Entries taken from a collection
=== Begin Enclosure ===
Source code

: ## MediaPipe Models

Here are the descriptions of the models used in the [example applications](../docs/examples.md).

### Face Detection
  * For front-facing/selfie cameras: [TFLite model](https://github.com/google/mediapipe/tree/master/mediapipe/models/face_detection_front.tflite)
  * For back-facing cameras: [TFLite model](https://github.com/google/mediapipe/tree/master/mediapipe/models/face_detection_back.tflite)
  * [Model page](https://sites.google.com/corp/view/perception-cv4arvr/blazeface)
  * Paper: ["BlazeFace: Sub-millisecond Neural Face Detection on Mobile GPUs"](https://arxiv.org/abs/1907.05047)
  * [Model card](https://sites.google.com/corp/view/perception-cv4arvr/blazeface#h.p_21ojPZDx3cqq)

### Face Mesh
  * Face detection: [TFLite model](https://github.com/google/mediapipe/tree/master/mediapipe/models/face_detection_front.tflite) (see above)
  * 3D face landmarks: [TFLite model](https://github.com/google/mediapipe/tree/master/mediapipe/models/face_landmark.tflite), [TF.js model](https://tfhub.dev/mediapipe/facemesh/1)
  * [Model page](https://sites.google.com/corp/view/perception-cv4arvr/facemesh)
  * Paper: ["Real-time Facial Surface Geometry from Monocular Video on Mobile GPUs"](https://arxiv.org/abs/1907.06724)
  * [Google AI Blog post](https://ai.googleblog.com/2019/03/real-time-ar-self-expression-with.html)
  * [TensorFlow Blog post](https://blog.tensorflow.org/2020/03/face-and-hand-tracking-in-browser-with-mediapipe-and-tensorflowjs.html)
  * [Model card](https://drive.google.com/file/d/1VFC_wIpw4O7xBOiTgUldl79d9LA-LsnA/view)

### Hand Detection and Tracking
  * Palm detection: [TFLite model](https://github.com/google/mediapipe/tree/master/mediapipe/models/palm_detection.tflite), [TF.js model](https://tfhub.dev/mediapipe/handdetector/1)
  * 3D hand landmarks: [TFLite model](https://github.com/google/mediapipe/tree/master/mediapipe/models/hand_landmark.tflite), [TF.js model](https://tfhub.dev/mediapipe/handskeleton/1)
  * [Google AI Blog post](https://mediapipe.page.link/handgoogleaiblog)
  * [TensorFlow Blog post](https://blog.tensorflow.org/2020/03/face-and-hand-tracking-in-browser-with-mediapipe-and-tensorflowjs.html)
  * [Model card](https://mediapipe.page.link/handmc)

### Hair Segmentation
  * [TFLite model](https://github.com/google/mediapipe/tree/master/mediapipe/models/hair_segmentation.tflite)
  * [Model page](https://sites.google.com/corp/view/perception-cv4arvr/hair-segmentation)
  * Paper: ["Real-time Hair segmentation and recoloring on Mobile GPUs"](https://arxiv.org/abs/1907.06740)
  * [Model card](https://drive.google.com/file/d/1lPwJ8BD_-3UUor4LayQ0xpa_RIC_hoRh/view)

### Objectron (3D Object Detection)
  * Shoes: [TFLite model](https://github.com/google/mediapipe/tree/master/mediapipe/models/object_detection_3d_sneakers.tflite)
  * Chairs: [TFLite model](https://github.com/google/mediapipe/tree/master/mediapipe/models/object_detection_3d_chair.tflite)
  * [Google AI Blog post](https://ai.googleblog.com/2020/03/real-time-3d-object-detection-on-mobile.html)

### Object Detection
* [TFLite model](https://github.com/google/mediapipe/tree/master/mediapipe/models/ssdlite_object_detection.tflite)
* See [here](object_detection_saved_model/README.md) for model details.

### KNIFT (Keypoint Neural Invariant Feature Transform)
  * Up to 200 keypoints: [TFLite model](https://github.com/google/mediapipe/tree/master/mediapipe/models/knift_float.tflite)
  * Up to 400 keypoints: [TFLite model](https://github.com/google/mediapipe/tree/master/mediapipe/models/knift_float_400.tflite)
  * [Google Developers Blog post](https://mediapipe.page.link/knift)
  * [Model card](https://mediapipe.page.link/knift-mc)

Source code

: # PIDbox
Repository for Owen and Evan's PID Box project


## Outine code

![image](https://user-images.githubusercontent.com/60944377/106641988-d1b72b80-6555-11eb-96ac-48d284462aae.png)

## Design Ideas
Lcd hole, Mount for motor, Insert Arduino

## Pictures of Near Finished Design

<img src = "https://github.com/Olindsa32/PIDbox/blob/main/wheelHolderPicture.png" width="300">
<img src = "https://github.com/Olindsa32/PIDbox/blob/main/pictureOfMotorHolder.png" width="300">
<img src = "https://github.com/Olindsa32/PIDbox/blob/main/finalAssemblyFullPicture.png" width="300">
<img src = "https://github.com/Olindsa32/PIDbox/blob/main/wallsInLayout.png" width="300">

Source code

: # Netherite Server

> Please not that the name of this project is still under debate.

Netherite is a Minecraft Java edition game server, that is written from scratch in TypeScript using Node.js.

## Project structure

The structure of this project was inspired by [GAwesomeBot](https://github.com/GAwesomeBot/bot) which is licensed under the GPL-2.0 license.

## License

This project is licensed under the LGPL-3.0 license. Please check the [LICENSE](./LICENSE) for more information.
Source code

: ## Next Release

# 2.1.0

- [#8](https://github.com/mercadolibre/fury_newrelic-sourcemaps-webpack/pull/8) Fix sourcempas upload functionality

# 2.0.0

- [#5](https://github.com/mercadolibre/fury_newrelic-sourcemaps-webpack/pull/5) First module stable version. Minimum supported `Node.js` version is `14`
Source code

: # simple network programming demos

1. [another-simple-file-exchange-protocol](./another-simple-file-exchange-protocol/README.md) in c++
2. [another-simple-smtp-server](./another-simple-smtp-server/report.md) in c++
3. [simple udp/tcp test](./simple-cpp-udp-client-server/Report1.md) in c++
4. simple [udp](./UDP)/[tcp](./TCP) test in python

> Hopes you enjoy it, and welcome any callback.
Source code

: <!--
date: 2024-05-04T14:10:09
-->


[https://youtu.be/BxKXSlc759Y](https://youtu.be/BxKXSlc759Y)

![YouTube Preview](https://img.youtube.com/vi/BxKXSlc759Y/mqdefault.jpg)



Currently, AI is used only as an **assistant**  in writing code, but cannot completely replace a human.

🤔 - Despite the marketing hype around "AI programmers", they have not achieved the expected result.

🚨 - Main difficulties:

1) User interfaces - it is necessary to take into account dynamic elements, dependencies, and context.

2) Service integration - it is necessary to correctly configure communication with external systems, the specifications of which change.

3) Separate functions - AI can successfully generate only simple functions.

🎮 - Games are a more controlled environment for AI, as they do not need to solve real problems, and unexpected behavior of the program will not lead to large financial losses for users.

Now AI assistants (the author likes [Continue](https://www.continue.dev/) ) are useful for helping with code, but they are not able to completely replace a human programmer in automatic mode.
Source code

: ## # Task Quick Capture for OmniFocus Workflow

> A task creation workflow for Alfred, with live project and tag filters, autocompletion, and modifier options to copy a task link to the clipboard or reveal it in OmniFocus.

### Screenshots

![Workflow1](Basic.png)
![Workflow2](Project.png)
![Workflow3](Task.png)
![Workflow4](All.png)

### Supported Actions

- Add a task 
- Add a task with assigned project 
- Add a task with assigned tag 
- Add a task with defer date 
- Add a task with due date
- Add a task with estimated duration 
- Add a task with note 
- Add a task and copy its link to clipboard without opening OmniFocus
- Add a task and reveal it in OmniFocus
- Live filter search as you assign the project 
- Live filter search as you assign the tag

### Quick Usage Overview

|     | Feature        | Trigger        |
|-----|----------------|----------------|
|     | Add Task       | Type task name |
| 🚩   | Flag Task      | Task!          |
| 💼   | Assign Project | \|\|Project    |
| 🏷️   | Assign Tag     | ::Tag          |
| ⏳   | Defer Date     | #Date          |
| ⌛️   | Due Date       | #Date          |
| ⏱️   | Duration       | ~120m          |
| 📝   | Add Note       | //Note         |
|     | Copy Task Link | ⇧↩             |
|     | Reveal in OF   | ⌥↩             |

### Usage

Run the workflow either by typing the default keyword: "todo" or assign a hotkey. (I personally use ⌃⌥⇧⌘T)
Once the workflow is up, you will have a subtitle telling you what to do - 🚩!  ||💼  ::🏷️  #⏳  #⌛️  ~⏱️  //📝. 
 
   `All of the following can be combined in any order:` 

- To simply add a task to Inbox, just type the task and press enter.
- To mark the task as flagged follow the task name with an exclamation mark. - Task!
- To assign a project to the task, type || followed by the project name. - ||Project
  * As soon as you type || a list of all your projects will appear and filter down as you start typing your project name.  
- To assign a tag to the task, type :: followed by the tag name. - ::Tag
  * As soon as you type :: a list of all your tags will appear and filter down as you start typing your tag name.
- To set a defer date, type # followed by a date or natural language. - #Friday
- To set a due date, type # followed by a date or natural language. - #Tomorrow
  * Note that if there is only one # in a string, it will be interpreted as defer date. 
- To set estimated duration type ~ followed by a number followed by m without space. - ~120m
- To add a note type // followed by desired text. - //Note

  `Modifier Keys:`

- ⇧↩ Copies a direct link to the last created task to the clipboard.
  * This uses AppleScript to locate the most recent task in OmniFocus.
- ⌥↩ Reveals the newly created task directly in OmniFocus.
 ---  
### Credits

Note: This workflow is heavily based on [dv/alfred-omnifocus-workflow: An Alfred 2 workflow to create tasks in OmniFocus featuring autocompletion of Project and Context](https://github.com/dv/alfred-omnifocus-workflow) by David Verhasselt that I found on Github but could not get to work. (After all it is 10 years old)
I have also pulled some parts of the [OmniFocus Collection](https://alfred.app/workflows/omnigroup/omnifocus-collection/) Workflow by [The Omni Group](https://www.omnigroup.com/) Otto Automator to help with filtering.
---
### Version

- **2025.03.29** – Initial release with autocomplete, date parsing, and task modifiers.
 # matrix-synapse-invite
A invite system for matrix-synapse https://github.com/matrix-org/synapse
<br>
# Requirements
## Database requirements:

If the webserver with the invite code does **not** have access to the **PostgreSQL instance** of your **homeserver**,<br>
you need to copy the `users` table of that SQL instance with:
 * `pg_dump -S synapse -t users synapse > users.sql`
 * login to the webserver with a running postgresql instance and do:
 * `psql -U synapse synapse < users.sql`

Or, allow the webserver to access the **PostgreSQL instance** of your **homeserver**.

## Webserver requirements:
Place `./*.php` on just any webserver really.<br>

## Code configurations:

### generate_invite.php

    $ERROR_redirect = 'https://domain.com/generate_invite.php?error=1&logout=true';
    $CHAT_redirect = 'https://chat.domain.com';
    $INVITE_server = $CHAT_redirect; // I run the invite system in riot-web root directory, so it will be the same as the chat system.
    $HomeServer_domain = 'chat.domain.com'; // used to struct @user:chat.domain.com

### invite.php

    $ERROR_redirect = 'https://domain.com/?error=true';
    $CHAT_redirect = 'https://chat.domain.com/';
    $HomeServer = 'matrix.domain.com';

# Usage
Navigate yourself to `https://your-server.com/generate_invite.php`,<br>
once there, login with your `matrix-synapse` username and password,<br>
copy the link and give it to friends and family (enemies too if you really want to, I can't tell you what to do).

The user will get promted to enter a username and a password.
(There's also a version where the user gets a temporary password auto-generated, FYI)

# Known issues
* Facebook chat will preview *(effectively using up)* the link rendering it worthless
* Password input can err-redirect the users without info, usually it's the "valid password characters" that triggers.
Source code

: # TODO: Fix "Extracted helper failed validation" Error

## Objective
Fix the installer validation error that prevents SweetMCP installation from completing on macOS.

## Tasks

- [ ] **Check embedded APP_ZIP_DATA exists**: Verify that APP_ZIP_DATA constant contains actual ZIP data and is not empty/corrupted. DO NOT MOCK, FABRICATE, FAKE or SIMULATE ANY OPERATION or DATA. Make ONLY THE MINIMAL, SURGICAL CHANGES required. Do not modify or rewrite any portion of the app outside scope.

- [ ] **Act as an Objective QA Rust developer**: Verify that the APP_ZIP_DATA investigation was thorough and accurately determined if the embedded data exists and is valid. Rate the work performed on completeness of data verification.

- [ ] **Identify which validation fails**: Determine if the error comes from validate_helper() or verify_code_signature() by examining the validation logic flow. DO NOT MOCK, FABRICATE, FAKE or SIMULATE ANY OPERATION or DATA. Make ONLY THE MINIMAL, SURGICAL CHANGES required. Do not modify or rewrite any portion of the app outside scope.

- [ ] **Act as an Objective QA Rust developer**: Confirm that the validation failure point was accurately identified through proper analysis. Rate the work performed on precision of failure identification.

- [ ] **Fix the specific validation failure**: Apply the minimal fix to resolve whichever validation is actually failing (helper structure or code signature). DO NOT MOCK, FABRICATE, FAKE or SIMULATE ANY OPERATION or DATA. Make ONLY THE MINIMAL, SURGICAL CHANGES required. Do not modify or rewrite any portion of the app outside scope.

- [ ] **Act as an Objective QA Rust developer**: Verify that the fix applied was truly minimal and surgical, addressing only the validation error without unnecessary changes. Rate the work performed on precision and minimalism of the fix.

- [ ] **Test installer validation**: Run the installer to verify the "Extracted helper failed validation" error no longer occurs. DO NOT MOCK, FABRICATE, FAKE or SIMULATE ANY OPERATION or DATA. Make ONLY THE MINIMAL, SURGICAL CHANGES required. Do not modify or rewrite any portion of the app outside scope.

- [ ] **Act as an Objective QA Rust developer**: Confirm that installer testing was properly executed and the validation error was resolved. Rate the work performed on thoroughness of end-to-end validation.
=== End Enclosure ===
AIM OF THE TASK
Using the entries above, give again exactly the lines from the line holding "### Screenshots" through the line holding "Run the workflow". Include both end lines and nothing else.

ANSWER FOR THE TASK
### Screenshots

![Workflow1](Basic.png)
![Workflow2](Project.png)
![Workflow3](Task.png)
![Workflow4](All.png)

### Supported Actions

- Add a task 
- Add a task with assigned project 
- Add a task with assigned tag 
- Add a task with defer date 
- Add a task with due date
- Add a task with estimated duration 
- Add a task with note 
- Add a task and copy its link to clipboard without opening OmniFocus
- Add a task and reveal it in OmniFocus
- Live filter search as you assign the project 
- Live filter search as you assign the tag

### Quick Usage Overview

|     | Feature        | Trigger        |
|-----|----------------|----------------|
|     | Add Task       | Type task name |
| 🚩   | Flag Task      | Task!          |
| 💼   | Assign Project | \|\|Project    |
| 🏷️   | Assign Tag     | ::Tag          |
| ⏳   | Defer Date     | #Date          |
| ⌛️   | Due Date       | #Date          |
| ⏱️   | Duration       | ~120m          |
| 📝   | Add Note       | //Note         |
|     | Copy Task Link | ⇧↩             |
|     | Reveal in OF   | ⌥↩             |

### Usage

Run the workflow either by typing the default keyword: "todo" or assign a hotkey. (I personally use ⌃⌥⇧⌘T)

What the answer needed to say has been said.